Uma equipa multidisciplinar da Universidade de Coimbra (UC) e da Unidade Local de Saúde de Coimbra (ULS Coimbra) demonstrou, pela primeira vez, o impacto direto de uma terapia génica inovadora ao nível do cérebro de doentes com uma distrofia hereditária da retina associada ao gene RPE65, responsável por perda visual grave bilateral.
O estudo, publicado na revista Communications Medicine, do grupo Nature, analisou a resposta cerebral a estímulos visuais em pessoas tratadas com voretigene neparvovec, uma terapia administrada sob a retina após cirurgia intraocular (vitrectomia). Embora os benefícios visuais da terapia já fossem conhecidos, os investigadores foram mais longe, documentando mudanças no córtex cerebral visual dos pacientes após o tratamento.

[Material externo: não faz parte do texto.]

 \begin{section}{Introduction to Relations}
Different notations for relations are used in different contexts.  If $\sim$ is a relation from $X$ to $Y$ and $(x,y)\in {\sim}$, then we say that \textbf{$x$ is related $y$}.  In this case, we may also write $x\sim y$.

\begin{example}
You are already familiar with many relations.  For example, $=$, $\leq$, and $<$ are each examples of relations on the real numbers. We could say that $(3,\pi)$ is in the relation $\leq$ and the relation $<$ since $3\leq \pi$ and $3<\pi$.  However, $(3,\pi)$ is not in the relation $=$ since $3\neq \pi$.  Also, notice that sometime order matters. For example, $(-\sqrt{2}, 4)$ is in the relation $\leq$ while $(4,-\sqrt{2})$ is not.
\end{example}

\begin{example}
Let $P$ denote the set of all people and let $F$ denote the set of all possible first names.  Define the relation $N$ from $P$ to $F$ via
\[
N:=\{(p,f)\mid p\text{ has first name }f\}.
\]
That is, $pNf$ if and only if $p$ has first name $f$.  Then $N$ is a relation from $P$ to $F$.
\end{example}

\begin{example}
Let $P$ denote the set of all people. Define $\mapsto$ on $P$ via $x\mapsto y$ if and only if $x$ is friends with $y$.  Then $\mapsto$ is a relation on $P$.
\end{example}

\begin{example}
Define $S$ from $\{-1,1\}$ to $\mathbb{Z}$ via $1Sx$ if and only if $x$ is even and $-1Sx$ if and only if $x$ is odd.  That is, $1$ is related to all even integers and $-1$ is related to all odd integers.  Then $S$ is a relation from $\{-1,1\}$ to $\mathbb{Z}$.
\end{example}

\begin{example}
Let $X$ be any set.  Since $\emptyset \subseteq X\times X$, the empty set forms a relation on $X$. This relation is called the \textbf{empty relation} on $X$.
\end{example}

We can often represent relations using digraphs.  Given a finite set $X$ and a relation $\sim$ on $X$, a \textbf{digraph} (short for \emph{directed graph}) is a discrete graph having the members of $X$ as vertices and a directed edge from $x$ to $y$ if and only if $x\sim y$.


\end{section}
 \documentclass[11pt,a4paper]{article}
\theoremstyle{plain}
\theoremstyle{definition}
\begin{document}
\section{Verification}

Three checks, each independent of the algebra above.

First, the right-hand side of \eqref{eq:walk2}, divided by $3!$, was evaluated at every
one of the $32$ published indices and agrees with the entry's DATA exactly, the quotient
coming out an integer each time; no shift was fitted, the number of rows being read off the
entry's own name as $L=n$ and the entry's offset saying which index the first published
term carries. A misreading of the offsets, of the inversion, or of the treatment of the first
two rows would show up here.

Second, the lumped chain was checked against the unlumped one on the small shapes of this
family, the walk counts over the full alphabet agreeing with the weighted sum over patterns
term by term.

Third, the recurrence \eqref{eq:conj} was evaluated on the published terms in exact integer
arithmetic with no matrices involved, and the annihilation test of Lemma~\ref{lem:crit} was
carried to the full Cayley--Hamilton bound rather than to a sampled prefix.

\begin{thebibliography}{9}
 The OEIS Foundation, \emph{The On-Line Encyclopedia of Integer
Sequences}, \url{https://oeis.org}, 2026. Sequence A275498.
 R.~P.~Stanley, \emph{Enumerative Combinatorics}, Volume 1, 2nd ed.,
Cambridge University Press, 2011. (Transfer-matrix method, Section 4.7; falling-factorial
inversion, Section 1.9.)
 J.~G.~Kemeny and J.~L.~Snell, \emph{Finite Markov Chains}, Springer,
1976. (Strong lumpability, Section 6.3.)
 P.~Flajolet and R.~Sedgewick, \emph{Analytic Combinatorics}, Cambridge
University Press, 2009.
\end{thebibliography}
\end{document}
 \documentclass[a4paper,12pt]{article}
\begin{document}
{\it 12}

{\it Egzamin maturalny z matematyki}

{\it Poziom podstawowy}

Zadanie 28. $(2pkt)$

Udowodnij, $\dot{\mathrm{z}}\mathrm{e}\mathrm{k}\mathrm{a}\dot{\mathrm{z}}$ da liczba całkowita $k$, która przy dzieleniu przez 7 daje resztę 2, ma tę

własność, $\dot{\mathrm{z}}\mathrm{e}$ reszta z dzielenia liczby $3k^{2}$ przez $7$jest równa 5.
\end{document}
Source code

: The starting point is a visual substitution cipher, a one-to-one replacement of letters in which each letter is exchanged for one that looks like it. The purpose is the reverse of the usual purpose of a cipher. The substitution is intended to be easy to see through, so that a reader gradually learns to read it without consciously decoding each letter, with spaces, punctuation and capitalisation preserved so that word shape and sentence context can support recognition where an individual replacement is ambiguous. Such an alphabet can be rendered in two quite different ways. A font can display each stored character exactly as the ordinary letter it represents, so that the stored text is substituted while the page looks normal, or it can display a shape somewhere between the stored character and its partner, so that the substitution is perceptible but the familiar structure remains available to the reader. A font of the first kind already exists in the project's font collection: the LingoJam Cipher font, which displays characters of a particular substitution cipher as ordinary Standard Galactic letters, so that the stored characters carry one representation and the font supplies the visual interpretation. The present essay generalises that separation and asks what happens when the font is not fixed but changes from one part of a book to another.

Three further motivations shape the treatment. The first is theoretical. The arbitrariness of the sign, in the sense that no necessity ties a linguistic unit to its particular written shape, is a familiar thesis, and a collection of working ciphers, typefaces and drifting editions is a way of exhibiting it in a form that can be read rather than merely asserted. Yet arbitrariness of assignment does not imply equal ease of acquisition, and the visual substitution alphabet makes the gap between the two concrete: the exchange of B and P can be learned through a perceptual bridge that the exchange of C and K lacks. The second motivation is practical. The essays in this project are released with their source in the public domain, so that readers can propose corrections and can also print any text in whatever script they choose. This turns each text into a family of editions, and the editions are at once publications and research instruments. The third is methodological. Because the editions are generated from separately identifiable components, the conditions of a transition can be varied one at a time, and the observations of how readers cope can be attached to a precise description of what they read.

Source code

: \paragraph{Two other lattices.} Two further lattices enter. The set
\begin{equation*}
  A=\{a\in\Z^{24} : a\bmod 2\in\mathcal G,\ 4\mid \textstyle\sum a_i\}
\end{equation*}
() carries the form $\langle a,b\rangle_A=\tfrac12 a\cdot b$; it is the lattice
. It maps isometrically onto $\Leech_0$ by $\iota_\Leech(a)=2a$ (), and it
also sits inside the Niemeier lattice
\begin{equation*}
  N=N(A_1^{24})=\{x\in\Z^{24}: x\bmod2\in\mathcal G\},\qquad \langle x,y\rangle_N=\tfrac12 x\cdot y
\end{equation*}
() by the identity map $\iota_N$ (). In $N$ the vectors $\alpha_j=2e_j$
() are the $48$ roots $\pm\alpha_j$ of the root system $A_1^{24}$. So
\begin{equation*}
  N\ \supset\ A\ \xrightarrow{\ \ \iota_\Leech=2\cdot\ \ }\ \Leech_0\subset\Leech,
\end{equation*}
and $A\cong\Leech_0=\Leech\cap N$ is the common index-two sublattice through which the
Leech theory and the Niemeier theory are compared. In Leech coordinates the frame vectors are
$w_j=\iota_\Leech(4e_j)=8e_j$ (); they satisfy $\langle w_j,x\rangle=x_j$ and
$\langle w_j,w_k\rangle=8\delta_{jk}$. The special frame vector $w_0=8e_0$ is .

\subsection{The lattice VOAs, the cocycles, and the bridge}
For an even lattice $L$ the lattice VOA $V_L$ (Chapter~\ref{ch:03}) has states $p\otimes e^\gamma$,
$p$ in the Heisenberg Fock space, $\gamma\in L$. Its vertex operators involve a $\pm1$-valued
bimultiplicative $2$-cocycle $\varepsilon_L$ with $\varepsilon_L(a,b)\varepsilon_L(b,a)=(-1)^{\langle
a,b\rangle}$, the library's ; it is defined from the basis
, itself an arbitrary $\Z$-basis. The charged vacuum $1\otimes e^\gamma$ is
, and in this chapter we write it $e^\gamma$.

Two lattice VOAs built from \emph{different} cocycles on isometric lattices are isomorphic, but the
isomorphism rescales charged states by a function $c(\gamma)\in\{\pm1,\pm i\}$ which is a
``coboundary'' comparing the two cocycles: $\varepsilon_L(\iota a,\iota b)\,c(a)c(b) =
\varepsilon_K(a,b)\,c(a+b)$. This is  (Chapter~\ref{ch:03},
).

Os participantes foram avaliados antes e um ano depois da intervenção, com recurso a exames imagiológicos e testes funcionais, incluindo ressonância magnética funcional. Os resultados revelaram melhorias significativas na sensibilidade à luz, sobretudo em ambientes de baixa luminosidade. Curiosamente, a resposta não se limitou à retina tratada: as regiões visuais do hemisfério cerebral direito, com predominância funcional na visão, mostraram maior adaptação à intervenção.
“Estas descobertas mostram que o cérebro é um parceiro ativo na resposta à terapia génica”, explica Miguel Castelo-Branco, docente da Faculdade de Medicina da UC e diretor do CIBIT (Centro de Imagem Biomédica e Investigação Translacional). Segundo o investigador, os dados sugerem também a importância de abordagens de reabilitação visual para maximizar os efeitos do tratamento. “Tal como acontece com os implantes cocleares na audição, é necessário reeducar os circuitos cerebrais para potenciar os ganhos sensoriais”, acrescenta.
O estudo insere-se na colaboração da ULS Coimbra com a ERN-EYE, rede europeia de referência para doenças oculares raras, que integra 24 países da União Europeia e tem como objetivo melhorar o diagnóstico e acompanhamento de mais de 900 patologias raras da visão, principais causas de cegueira em crianças e jovens adultos.
O artigo tem como primeiros autores Mariana Ferreira, doutoranda da UC e investigadora no CIBIT, e João Pedro Marques, coordenador clínico da Consulta de Oftalmogenética da ULS Coimbra. Contou ainda com a participação dos investigadores Miguel Raimundo e Hugo Quental.
O estudo completo está disponível em: www.nature.com/articles/s43856-025-00820-y.